Friday, January 26, 2024

Stasis

That's really the only word that describes my life over the last four years. Back when I moved to North Carolina, I was determined not to put down roots when I planned on coming back to Chicago as soon as I finished my program. I tried to distance myself from people, refused to step anywhere near romantic entanglements, and avoided getting involved in anything I could get too attached to. It didn't last. My classmates were too interesting and lovable, there were so many affordable things to do and try, I was tired of waiting to have a life. I still miss my friends, my gym, my lack of allergies, never being overly cold. 

I really miss the confident and active person I became. I really intended to keep being her when I returned to Chicago. I lost a lot of myself that year and I was miserable. I was in an abusive work environment that didn't pay enough to live in Chicago, let alone have any kind of life outside of work. And I was too emotionally burned out to get my head above water. I found myself getting swallowed up by my friends with stronger personalities.
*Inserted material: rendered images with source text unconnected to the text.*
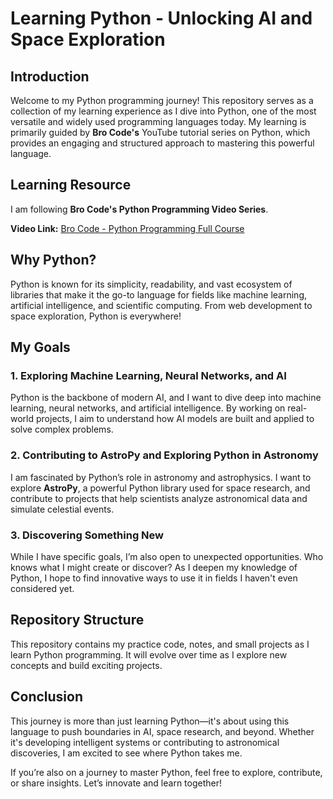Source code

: # Learning Python - Unlocking AI and Space Exploration

## Introduction  
Welcome to my Python programming journey! This repository serves as a collection of my learning experience as I dive into Python, one of the most versatile and widely used programming languages today. My learning is primarily guided by **Bro Code's** YouTube tutorial series on Python, which provides an engaging and structured approach to mastering this powerful language.  

## Learning Resource  
I am following **Bro Code's Python Programming Video Series**.  

**Video Link:** [Bro Code - Python Programming Full Course](https://youtube.com/playlist?list=PLZPZq0r_RZOOkUQbat8LyQii36cJf2SWT&feature=shared)  

## Why Python?  
Python is known for its simplicity, readability, and vast ecosystem of libraries that make it the go-to language for fields like machine learning, artificial intelligence, and scientific computing. From web development to space exploration, Python is everywhere!  

## My Goals  
### 1. Exploring Machine Learning, Neural Networks, and AI  
Python is the backbone of modern AI, and I want to dive deep into machine learning, neural networks, and artificial intelligence. By working on real-world projects, I aim to understand how AI models are built and applied to solve complex problems.  

### 2. Contributing to AstroPy and Exploring Python in Astronomy  
I am fascinated by Python’s role in astronomy and astrophysics. I want to explore **AstroPy**, a powerful Python library used for space research, and contribute to projects that help scientists analyze astronomical data and simulate celestial events.  

### 3. Discovering Something New  
While I have specific goals, I’m also open to unexpected opportunities. Who knows what I might create or discover? As I deepen my knowledge of Python, I hope to find innovative ways to use it in fields I haven't even considered yet.  

## Repository Structure  
This repository contains my practice code, notes, and small projects as I learn Python programming. It will evolve over time as I explore new concepts and build exciting projects.  

## Conclusion  
This journey is more than just learning Python—it's about using this language to push boundaries in AI, space research, and beyond. Whether it's developing intelligent systems or contributing to astronomical discoveries, I am excited to see where Python takes me.  

If you’re also on a journey to master Python, feel free to explore, contribute, or share insights. Let’s innovate and learn together!  



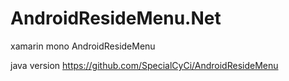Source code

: # AndroidResideMenu.Net
xamarin mono AndroidResideMenu

java version https://github.com/SpecialCyCi/AndroidResideMenu
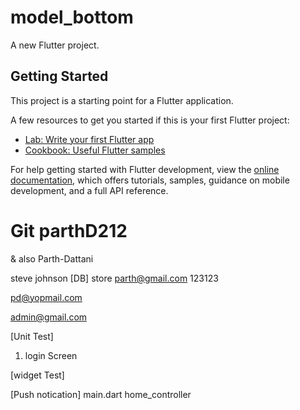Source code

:# model_bottom

A new Flutter project.

## Getting Started

This project is a starting point for a Flutter application.

A few resources to get you started if this is your first Flutter project:

- [Lab: Write your first Flutter app](https://docs.flutter.dev/get-started/codelab)
- [Cookbook: Useful Flutter samples](https://docs.flutter.dev/cookbook)

For help getting started with Flutter development, view the
[online documentation](https://docs.flutter.dev/), which offers tutorials,
samples, guidance on mobile development, and a full API reference.

# Git parthD212
& also
Parth-Dattani 

steve johnson
[DB] store
parth@gmail.com 
123123

pd@yopmail.com

admin@gmail.com


[Unit Test]
1. login Screen

[widget Test]

[Push notication]
main.dart
home_controller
Everyone kept telling me who I should be, how I should be handling my life, which people I should spend my time with. And I disappeared. I stopped making plans, stopped returning text messages, and spent more and more nights shut away in my bedroom with my dogs. And at the end of a year, I left. I had big plans for deep academia, home ownership, regaining some of my lost confidence and rejoining the people who don't hide in their houses every weekend. I tried to make a clean break with my Chicago life. Cut off dating relationships. Put up stronger boundaries where they were needed. I didn't want anything to keep me anchored to a place that just wasn't working for me anymore.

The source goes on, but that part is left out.